Personally, I’d rather cut the “grants and free education”, and instead give “welfare and free entertainment”, which might be the same thing, simply relabelled.
https://www.youtube.com/watch?v=_H4E6Ja_cCM
Tuition surely didn’t used to be this expensive, even say 50 years ago. I’m curious how well you think trimming the fat (i.e. firing all of the Vice Provost Counselors to the Regional Academic Student Affair Committee Chair) would help make college more affordable for more people.
I would rather say, roughly speaking, that the increasing cost of (public) universities is directly related to the decreased spending by governments at all levels. And I expect that to continue indefinitely into the future.

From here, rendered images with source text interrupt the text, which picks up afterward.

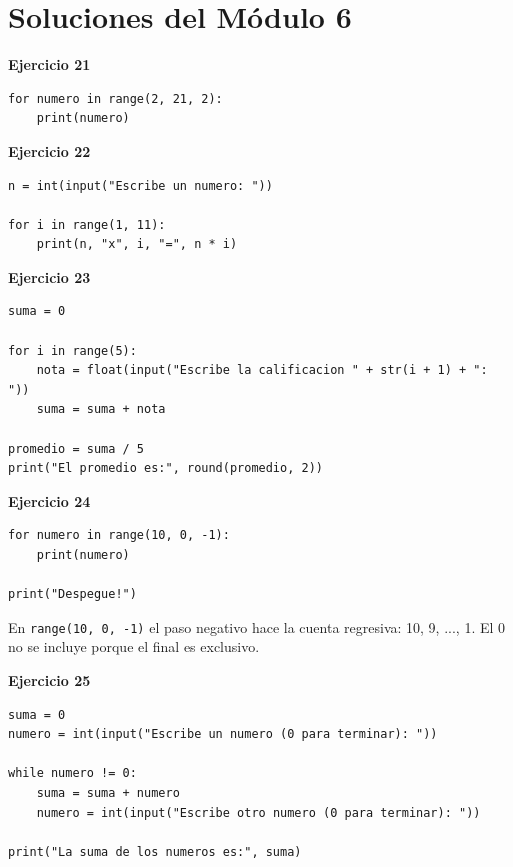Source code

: \documentclass[12pt,a4paper]{article}
\begin{document}
\section{Soluciones del Módulo 6}

\begin{cajaSolucion}
\textbf{Ejercicio 21}
\begin{lstlisting}[style=pythonStyle]
for numero in range(2, 21, 2):
    print(numero)
\end{lstlisting}
\end{cajaSolucion}

\begin{cajaSolucion}
\textbf{Ejercicio 22}
\begin{lstlisting}[style=pythonStyle]
n = int(input("Escribe un numero: "))

for i in range(1, 11):
    print(n, "x", i, "=", n * i)
\end{lstlisting}
\end{cajaSolucion}

\begin{cajaSolucion}
\textbf{Ejercicio 23}
\begin{lstlisting}[style=pythonStyle]
suma = 0

for i in range(5):
    nota = float(input("Escribe la calificacion " + str(i + 1) + ": "))
    suma = suma + nota

promedio = suma / 5
print("El promedio es:", round(promedio, 2))
\end{lstlisting}
\end{cajaSolucion}

\begin{cajaSolucion}
\textbf{Ejercicio 24}
\begin{lstlisting}[style=pythonStyle]
for numero in range(10, 0, -1):
    print(numero)

print("Despegue!")
\end{lstlisting}

\begin{cajaNota}
En \texttt{range(10, 0, -1)} el paso negativo hace la cuenta regresiva: 10, 9, ..., 1. El 0 no se incluye porque el final es exclusivo.
\end{cajaNota}
\end{cajaSolucion}

\begin{cajaSolucion}
\textbf{Ejercicio 25}
\begin{lstlisting}[style=pythonStyle]
suma = 0
numero = int(input("Escribe un numero (0 para terminar): "))

while numero != 0:
    suma = suma + numero
    numero = int(input("Escribe otro numero (0 para terminar): "))

print("La suma de los numeros es:", suma)
\end{lstlisting}
\end{cajaSolucion}
\end{document}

(a) Tuition-free, or practically tuition-free, education is popular there where it is still the case (France, Germany, Scandinavia, and quite a few other places). Of course, that doesn’t quite answer your question: tuition-free education is most popular among those who couldn’t have gone to college otherwise, and that would not be those who are “from the upper reaches of the
socio-economic strata”. In Latin America (which is not otherwise a good example, given that most of its universities are unfortunately not terribly good), supporters of tuition-free education tend to be neither wealthy nor, for that matter, white. If you are from an economic elite (regardless of your precise hue), why would you support it? (Idealism, I suppose, but surely that’s a good thing?)
(b) “Regressive expenditure” is not necessarily politically regressive. Compared to medicaid, say, a universal health system is regressive. It also ensures a higher standard of care to all than policies that cover only the poor tend to, and it is arguably far less precarious politically – the middle classes (all else remaining equal0 will be more willing to be taxed for policies from which they, too, benefit, and policies geared towards “the poor” often end up being resented (sometimes reasonably so) by a lower-middle or working class that earns a bit too much to benefit from them.
“tuition-free education is most popular among those who couldn’t have gone to college otherwise.”
You assert this, but I have no way of knowing if this is true or not (and my supposition is that it is not…)
Anecdotal evidence, from just about any country (wealthy, poor or in between) which has tuition-free education (and where I have spent any significant time).
I think am implicitly arguing here that your sample is biased, or rather, more in favor of the slightly different claim: “tuition-free education is most popular among those who couldn’t have gone to college otherwise but did go to college.”
Well, isn’t that a pretty excellent group, especially if you consider the cream on the top?